Look for the string "case" in the material below. Copy every line where you find it.
══════
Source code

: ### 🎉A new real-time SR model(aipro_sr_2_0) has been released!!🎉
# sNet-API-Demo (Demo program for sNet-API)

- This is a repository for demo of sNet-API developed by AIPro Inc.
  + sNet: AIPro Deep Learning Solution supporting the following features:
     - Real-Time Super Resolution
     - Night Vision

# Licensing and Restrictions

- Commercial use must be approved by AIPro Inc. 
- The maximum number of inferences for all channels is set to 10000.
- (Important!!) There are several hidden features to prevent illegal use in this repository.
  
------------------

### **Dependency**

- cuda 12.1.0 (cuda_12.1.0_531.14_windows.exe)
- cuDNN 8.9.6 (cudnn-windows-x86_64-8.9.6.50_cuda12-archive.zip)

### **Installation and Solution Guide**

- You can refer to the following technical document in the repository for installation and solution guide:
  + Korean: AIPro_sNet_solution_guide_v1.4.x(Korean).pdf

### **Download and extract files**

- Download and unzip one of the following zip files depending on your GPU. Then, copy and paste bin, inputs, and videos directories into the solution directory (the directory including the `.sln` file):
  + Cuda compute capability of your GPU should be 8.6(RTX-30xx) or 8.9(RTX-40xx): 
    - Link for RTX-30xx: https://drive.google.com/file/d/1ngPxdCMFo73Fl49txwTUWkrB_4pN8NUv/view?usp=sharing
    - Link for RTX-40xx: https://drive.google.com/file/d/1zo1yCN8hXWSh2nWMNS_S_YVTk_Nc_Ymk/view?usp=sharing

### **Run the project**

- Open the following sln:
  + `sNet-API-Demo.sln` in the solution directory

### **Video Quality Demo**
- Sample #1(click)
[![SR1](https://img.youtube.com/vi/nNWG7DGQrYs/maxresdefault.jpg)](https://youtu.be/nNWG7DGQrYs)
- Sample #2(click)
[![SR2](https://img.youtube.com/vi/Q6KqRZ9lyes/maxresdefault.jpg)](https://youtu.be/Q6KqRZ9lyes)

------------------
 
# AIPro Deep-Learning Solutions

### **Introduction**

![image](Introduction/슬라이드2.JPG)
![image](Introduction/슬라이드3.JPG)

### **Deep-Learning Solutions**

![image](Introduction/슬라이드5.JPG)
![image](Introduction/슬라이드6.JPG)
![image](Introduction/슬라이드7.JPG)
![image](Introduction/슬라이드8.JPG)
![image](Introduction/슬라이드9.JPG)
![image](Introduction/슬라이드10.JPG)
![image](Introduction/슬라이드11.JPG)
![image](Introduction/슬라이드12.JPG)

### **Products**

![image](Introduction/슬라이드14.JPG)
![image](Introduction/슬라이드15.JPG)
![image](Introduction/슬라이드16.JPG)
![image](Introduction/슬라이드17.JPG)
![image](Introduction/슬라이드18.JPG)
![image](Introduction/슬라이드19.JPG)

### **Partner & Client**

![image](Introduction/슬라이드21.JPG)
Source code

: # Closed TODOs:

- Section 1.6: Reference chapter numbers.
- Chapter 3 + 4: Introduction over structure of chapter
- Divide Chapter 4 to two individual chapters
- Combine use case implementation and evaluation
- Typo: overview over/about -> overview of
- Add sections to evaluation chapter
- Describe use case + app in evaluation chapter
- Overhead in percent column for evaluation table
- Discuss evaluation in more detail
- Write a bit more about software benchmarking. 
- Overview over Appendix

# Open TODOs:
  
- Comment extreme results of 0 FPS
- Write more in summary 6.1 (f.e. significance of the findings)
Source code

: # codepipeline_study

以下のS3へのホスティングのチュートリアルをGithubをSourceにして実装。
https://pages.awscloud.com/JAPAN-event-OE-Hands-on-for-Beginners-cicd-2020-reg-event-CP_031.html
══════
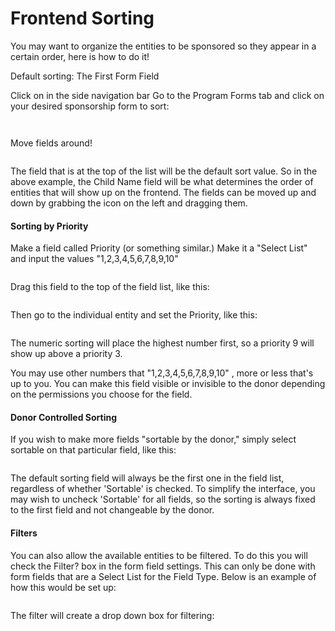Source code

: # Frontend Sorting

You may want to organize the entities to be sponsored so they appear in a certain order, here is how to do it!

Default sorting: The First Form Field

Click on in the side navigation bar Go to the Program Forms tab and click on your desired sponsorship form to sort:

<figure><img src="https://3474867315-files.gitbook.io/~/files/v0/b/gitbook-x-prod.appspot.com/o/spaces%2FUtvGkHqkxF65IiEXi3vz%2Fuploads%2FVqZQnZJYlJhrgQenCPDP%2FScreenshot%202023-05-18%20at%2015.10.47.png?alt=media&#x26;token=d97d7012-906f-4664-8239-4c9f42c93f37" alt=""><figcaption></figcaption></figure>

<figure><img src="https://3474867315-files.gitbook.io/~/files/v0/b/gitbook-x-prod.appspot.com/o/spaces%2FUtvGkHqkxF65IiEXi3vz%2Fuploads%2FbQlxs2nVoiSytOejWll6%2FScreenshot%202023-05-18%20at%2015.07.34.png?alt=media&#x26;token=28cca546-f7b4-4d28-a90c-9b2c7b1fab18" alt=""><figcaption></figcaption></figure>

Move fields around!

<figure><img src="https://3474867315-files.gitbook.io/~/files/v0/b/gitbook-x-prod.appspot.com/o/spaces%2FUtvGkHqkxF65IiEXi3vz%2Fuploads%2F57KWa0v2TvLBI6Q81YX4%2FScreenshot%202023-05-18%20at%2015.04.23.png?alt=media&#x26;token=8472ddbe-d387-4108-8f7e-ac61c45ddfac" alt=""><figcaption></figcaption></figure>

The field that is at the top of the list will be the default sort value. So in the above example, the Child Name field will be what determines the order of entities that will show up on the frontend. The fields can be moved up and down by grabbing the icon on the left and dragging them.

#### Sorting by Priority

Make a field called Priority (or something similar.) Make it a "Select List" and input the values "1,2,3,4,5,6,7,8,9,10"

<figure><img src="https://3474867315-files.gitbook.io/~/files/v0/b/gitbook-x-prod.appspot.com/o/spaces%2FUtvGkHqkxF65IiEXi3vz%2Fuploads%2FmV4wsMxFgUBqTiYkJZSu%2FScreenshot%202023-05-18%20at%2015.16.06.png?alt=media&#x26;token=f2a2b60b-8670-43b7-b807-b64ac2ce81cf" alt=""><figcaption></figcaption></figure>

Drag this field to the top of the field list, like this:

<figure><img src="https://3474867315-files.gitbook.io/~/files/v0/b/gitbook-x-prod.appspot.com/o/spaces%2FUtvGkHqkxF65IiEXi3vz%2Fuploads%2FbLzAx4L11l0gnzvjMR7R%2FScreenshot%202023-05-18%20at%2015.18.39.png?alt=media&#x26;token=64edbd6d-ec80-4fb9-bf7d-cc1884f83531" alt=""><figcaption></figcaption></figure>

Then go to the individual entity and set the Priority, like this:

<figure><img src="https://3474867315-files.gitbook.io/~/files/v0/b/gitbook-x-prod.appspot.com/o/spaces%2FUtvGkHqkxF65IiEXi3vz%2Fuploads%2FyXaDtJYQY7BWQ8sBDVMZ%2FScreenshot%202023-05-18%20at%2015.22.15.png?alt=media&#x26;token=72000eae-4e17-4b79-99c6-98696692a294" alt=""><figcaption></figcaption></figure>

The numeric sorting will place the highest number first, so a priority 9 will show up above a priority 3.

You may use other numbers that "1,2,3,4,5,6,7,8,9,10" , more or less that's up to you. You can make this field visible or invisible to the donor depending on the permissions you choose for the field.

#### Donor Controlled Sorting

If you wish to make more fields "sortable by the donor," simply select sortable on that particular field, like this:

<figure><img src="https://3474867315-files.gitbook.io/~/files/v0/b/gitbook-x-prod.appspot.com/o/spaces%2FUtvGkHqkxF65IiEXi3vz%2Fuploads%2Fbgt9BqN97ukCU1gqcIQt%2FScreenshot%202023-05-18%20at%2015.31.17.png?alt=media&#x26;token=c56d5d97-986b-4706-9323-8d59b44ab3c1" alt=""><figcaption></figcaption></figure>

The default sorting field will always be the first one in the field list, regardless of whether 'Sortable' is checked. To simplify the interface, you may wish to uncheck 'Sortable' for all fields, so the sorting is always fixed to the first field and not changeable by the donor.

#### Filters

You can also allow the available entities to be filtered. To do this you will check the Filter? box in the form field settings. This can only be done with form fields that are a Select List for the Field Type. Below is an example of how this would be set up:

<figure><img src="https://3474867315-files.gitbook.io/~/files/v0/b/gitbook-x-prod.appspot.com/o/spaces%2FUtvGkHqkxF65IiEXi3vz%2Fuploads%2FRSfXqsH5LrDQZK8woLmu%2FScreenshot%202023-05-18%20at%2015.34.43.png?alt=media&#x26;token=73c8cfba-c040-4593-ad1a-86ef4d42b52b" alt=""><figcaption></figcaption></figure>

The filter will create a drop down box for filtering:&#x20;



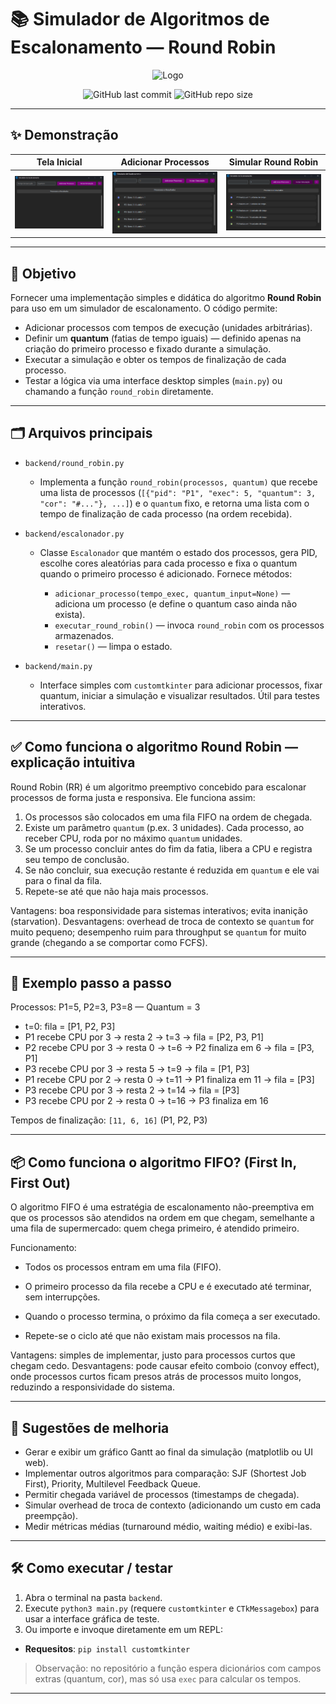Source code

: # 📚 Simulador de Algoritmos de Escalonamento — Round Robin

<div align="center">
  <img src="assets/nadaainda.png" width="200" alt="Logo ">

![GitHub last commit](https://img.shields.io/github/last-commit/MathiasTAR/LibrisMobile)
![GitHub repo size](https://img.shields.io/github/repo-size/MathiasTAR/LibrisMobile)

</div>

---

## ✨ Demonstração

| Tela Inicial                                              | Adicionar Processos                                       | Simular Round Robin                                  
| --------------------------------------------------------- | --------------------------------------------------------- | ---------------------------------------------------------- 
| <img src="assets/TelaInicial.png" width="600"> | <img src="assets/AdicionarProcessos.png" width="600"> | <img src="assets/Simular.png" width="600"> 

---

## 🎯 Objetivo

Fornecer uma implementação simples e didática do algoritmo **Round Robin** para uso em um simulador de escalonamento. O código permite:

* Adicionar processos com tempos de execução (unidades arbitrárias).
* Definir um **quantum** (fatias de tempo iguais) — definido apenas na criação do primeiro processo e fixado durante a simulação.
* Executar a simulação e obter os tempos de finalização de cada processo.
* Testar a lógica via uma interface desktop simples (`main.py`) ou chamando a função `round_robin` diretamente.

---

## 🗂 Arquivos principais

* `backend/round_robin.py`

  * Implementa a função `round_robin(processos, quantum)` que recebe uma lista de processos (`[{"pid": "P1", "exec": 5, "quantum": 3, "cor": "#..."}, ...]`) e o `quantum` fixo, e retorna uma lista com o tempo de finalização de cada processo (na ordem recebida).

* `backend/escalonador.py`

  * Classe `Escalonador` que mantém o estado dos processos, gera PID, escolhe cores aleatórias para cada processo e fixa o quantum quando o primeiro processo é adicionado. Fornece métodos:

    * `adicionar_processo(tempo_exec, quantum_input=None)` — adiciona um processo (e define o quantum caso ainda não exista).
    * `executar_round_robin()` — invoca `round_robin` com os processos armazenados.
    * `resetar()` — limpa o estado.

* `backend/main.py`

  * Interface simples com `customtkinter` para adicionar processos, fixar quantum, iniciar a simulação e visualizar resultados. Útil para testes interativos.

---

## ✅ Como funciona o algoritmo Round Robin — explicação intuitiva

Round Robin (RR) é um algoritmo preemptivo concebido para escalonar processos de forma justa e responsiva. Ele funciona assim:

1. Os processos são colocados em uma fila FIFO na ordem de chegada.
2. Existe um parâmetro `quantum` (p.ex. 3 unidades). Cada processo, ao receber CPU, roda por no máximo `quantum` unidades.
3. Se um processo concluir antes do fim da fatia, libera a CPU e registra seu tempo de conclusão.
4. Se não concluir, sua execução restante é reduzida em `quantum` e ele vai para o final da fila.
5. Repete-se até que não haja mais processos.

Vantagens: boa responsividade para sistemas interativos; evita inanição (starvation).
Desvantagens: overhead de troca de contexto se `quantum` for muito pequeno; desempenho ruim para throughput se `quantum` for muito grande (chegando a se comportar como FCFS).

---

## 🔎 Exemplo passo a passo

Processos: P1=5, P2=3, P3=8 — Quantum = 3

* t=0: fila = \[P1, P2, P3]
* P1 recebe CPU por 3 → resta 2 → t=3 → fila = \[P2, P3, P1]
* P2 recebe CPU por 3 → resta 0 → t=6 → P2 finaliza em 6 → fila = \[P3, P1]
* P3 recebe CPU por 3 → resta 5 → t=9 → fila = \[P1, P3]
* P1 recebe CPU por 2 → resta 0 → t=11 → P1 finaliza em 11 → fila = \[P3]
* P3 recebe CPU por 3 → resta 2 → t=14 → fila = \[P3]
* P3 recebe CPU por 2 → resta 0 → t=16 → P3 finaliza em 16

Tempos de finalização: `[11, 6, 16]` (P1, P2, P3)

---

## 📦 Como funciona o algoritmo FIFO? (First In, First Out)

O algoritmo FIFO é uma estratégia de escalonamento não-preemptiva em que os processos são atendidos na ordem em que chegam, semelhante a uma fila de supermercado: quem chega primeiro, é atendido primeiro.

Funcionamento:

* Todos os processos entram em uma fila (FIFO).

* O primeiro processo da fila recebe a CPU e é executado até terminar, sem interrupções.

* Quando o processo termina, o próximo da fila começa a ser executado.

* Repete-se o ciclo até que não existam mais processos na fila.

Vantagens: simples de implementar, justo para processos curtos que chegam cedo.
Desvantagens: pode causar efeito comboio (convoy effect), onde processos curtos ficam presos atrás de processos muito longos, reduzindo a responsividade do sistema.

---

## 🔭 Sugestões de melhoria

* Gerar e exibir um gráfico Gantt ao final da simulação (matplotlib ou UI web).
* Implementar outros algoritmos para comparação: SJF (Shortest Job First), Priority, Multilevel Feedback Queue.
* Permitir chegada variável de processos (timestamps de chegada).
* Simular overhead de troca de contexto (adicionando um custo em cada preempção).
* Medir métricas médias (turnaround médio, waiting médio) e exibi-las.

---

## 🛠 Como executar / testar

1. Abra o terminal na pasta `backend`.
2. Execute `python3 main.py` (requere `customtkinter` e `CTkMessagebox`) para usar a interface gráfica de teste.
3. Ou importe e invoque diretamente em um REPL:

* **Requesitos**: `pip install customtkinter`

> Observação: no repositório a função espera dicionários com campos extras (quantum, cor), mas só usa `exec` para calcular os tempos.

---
══════
Result of the exercise>
- Combine use case implementation and evaluation
- Describe use case + app in evaluation chapter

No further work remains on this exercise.